Creator economy M&A is accelerating again
Creator-economy M&A has clearly re-entered an expansion phase. Business Insider reported a 17.4% year-on-year increase in deal activity in 2025, marking a turning point after two years in which the market was effectively redefining itself. That momentum has carried straight into 2026, with early moves including PMG’s acquisition of influencer agency Digital Voices.
What’s changed is not appetite, but criteria.
The old wave of influencer agencies – lots of delivery, lots of people, but little they actually owned – isn’t exciting buyers anymore. Those businesses did the job, but they were interchangeable.
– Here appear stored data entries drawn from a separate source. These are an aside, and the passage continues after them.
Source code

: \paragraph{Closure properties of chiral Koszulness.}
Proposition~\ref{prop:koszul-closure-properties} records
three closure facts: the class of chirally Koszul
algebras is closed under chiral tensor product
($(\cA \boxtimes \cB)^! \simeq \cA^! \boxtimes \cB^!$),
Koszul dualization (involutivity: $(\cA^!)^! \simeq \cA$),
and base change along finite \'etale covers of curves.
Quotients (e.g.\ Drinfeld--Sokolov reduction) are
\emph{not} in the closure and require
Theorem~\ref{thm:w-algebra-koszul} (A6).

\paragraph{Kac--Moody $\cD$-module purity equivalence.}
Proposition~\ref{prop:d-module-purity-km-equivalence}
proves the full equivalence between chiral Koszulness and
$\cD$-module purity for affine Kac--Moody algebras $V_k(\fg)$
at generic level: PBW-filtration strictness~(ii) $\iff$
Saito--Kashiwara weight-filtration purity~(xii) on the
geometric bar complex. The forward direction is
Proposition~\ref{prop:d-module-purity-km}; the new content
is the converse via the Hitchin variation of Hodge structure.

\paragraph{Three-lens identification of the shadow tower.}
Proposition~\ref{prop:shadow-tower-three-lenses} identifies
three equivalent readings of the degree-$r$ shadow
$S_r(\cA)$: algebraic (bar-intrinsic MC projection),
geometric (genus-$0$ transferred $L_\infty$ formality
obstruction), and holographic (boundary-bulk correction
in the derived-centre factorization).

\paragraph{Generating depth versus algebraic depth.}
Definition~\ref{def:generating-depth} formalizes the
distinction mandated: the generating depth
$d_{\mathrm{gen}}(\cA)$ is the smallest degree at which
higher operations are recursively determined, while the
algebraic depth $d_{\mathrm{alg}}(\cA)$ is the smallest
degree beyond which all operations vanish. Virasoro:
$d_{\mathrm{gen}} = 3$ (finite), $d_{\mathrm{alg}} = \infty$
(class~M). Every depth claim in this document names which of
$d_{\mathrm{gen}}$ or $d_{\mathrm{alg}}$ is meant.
Capital is now flowing toward social-native businesses with something defensible: IP, owned audiences, community depth and real distribution power.
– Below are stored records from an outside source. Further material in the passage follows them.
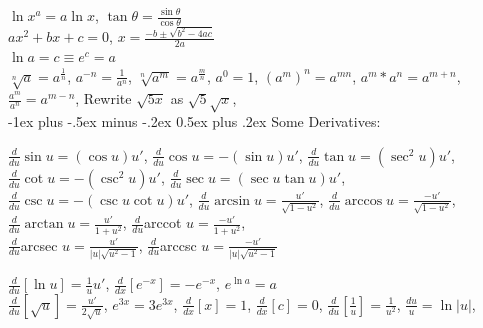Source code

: \documentclass[10pt,landscape]{article}
\makeatletter
\renewcommand{\section}{\@startsection{section}{1}{0mm}%
                                {-1ex plus -.5ex minus -.2ex}%
                                {0.5ex plus .2ex}%
                                {\normalfont\large\bfseries}}
\makeatother
\begin{document}
\begin{multicols}{3}
$\ln x^a = a \ln x$, $\tan \theta = \frac{\sin \theta}{\cos \theta}$\\

$ax^2+bx+c = 0$, $x= \frac{-b \pm \sqrt{b^2-4ac}}{2a}$\\

$\ln a = c \equiv e^c = a$\\

$\sqrt[n]{a} = a^\frac{1}{n}$, $a^{-n} = \frac{1}{a^n}$, $\sqrt[n]{a^m} = a^\frac{m}{n}$, $a^0 = 1$, $\left( a^m \right)^n = a^{mn}$, 
$a^m * a^n = a^{m + n}$, $\frac{ a^m }{ a^n } = a^{m-n}$, Rewrite $\sqrt{5x}$ as $\sqrt{5} \sqrt{x}$, \\





\section{Some Derivatives:}

$\frac{d}{du} \sin u = (\cos u)u'$, $\frac{d}{du} \cos u = -(\sin u)u'$, $\frac{d}{du} \tan u = (\sec^2 u)u'$,
$\frac{d}{du} \cot u = -(\csc^2 u)u'$, $\frac{d}{du} \sec u = (\sec u \tan u)u'$, $\frac{d}{du} \csc u = -(\csc u \cot u)u'$,
$\frac{d}{du} \arcsin u = \frac{u'}{\sqrt{1 - u^2}}$, $\frac{d}{du} \arccos u = \frac{-u'}{\sqrt{1 - u^2}}$,
$\frac{d}{du} \arctan u = \frac{u'}{1 + u^2}$, $\frac{d}{du} $arccot $ u = \frac{-u'}{1 + u^2}$, \\
$\frac{d}{du} $arcsec $ u = \frac{u'}{|u|\sqrt{u^2 - 1}}$,
$\frac{d}{du} $arccsc $ u = \frac{-u'}{|u|\sqrt{u^2 - 1}}$

$\frac{d}{du}[\ln{u}] = \frac{1}{u}u'$, $\frac{d}{dx}[e^{-x}] = -e^{-x}$, $e^{\ln a} = a$ \\
$\frac{d}{du}[\sqrt{u}] = \frac{u'}{2 \sqrt{u}}$, $e^{3x} = 3e^{3x}$, $\frac{d}{dx}\left[ x \right] = 1$, $\frac{d}{dx}\left[ c \right] = 0$, 
$\frac{d}{du}[ \frac{1}{u} ] = \frac{1}{u^2}$, $\frac{du}{u} = \ln |u|$,



\end{multicols}
\end{document}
Global’s majority stake in The Overlap is a good example. Buyers aren’t chasing another influencer shop; they’re backing creator-led media brands that sit closer to culture, attention and long-term monetisation.
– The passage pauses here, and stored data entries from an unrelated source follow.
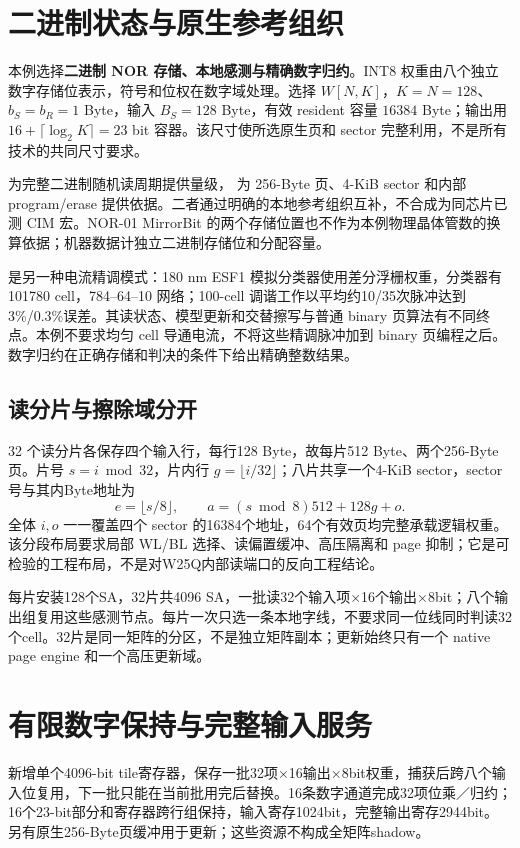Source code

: \section{二进制状态与原生参考组织}
本例选择\textbf{二进制 NOR 存储、本地感测与精确数字归约}。INT8 权重由八个独立数字存储位表示，符号和位权在数字域处理。选择 $W[N,K]$，$K=N=128$、$b_S=b_R=1$ Byte，输入 $B_S=128$ Byte，有效 resident 容量 $16384$ Byte；输出用 $16+\lceil\log_2K\rceil=23$ bit 容器。该尺寸使所选原生页和 sector 完整利用，不是所有技术的共同尺寸要求。

 为完整二进制随机读周期提供量级， 为 256-Byte 页、4-KiB sector 和内部 program/erase 提供依据。二者通过明确的本地参考组织互补，不合成为同芯片已测 CIM 宏。NOR-01 MirrorBit 的两个存储位置也不作为本例物理晶体管数的换算依据；机器数据计独立二进制存储位和分配容量。

 是另一种电流精调模式：180 nm ESF1 模拟分类器使用差分浮栅权重，分类器有 101780 cell，784--64--10 网络；100-cell 调谐工作以平均约10/35次脉冲达到3\%/0.3\%误差。其读状态、模型更新和交替擦写与普通 binary 页算法有不同终点。本例不要求均匀 cell 导通电流，不将这些精调脉冲加到 binary 页编程之后。数字归约在正确存储和判决的条件下给出精确整数结果。

\subsection{读分片与擦除域分开}
32 个读分片各保存四个输入行，每行128 Byte，故每片512 Byte、两个256-Byte页。片号 $s=i\bmod32$，片内行 $g=\lfloor i/32\rfloor$；八片共享一个4-KiB sector，sector号与其内Byte地址为
\[
e=\lfloor s/8\rfloor,\qquad a=(s\bmod8)512+128g+o.
\]
全体 $i,o$ 一一覆盖四个 sector 的16384个地址，64个有效页均完整承载逻辑权重。该分段布局要求局部 WL/BL 选择、读偏置缓冲、高压隔离和 page 抑制；它是可检验的工程布局，不是对W25Q内部读端口的反向工程结论。

每片安装128个SA，32片共4096 SA，一批读32个输入项×16个输出×8bit；八个输出组复用这些感测节点。每片一次只选一条本地字线，不要求同一位线同时判读32个cell。32片是同一矩阵的分区，不是独立矩阵副本；更新始终只有一个 native page engine 和一个高压更新域。

\clearpage
\section{有限数字保持与完整输入服务}

新增单个4096-bit tile寄存器，保存一批32项×16输出×8bit权重，捕获后跨八个输入位复用，下一批只能在当前批用完后替换。16条数字通道完成32项位乘／归约；16个23-bit部分和寄存器跨行组保持，输入寄存1024bit，完整输出寄存2944bit。另有原生256-Byte页缓冲用于更新；这些资源不构成全矩阵shadow。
Social is no longer a channel
This shift only makes sense when you look at how social itself has changed.
Social isn’t a channel anymore; it’s the infrastructure everything else sits on – content, discovery, commerce and community. The scale behind that change is significant. Global social commerce reached around $872bn in 2025 and is projected to grow to roughly $1.6tn by 2030, expanding at around 13% CAGR, fuelled by rising social usage and platform-led commerce features such as TikTok Shop.
At the same time, creator marketing is now the fastest-growing online channel, with spend growth significantly outpacing search and display. That matters because it reframes what “defensibility” actually means. It’s no longer about reach alone. It’s about measurable engagement, conversion and repeatability.
Affiliate models, social commerce mechanics and creator-led conversion are increasingly replacing vanity metrics. In practice, that’s why buyers are drawn to businesses that can prove commercial outcomes, not just cultural relevance.
What buyers are really acquiring
Recent network activity makes this clear.
Publicis’ acquisition of Captiv8, one of the largest creator platforms globally, alongside itsexpansion into influencer markets via BR Media Group in Brazil, signals a clear strategy: own the infrastructure, not just the output.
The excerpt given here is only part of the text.